I have noticed that the performance on test data improves if I change the code for :
y_pred = cross_val_predict(clf, X_test, y_test, cv=5)
AUC = metrics.roc_auc_score(y_test, y_pred)
Indeed, AUC=0.87 for C=1 and 0.9 for C=0.01. Why is the AUC score so much better using cross validation predictions ? Is it because cross validation allows to make predictions on subsets of the test data which do not contain objects/samples which decrease the AUC ?
Looks like you are encountering an overfitting problem, i.e. the classifier trained using the training data is overfitting to the training data. It has poor generalization ability. That is why the performance on the testing dataset isn't good.
cross_val_predict is actually training the classifier using part of your testing data and then predict on the rest. So the performance is much better.
Overall, there seems to be quite some difference between your training and testing datasets. So the classifier with the highest training accuracy doesn't work well on your testing set.
Another point not directly related with your question: since the number of your training samples is much smaller than the feature dimensions, it may be helpful to perform dimension reduction before feeding to classifier.
It looks like your training and test process are inconsistent.

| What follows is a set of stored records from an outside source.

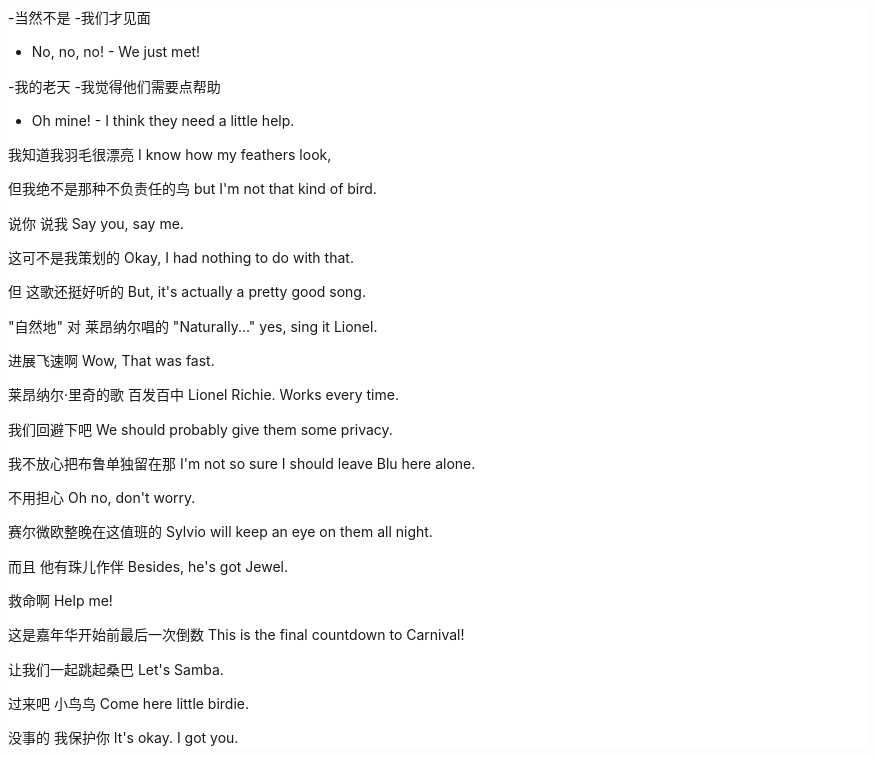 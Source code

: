 -当然不是 -我们才见面
- No, no, no! - We just met!

-我的老天 -我觉得他们需要点帮助
- Oh mine! - I think they need a little help.

我知道我羽毛很漂亮 
I know how my feathers look,

但我绝不是那种不负责任的鸟
but I'm not that kind of bird.

说你 说我
Say you, say me.

这可不是我策划的
Okay, I had nothing to do with that.

但 这歌还挺好听的
But, it's actually a pretty good song.

"自然地" 对 莱昂纳尔唱的
"Naturally..." yes, sing it Lionel.

进展飞速啊
Wow, That was fast.

莱昂纳尔·里奇的歌 百发百中
Lionel Richie. Works every time.

我们回避下吧
We should probably give them some privacy.

我不放心把布鲁单独留在那
I'm not so sure I should leave Blu here alone.

不用担心
Oh no, don't worry.

赛尔微欧整晚在这值班的
Sylvio will keep an eye on them all night.

而且 他有珠儿作伴
Besides, he's got Jewel.

救命啊
Help me!

这是嘉年华开始前最后一次倒数 
This is the final countdown to Carnival!

让我们一起跳起桑巴
Let's Samba.

过来吧 小鸟鸟
Come here little birdie.

没事的 我保护你
It's okay. I got you.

Although from your code you intend to standardize your data, you fail to do so during testing. What I mean:
clf = make_pipeline(StandardScaler(), LogReg), y_train)
Although you define a pipeline, you do not fit the pipeline ( but only the Logistic Regression. This matters, because your cross-validated score is calculated with the pipeline (CV_score = cross_val_score(clf, X_train, y_train, cv=10, scoring='roc_auc')) but during test instead of using the pipeline as expected to predict, you use only LogReg, hence the test data are not standardized.
The second point you raise is different. In y_pred = cross_val_predict(clf, X_test, y_test, cv=5)
you get predictions by doing cross-validation on the test data, while ignoring the train data. Here, you do data standardization since you use clf and thus your score is high; this is evidence that the standardization step is important.
To summarize, standardizing the test data, I believe will improve your test score.
Firstly it makes no sense to have 258 features for 60 training items. Secondly CV=10 for 60 items means you split the data into 10 train/test sets. Each of these has 6 items only in the test set. So whatever results you obtain will be useless. You need more training data and less features.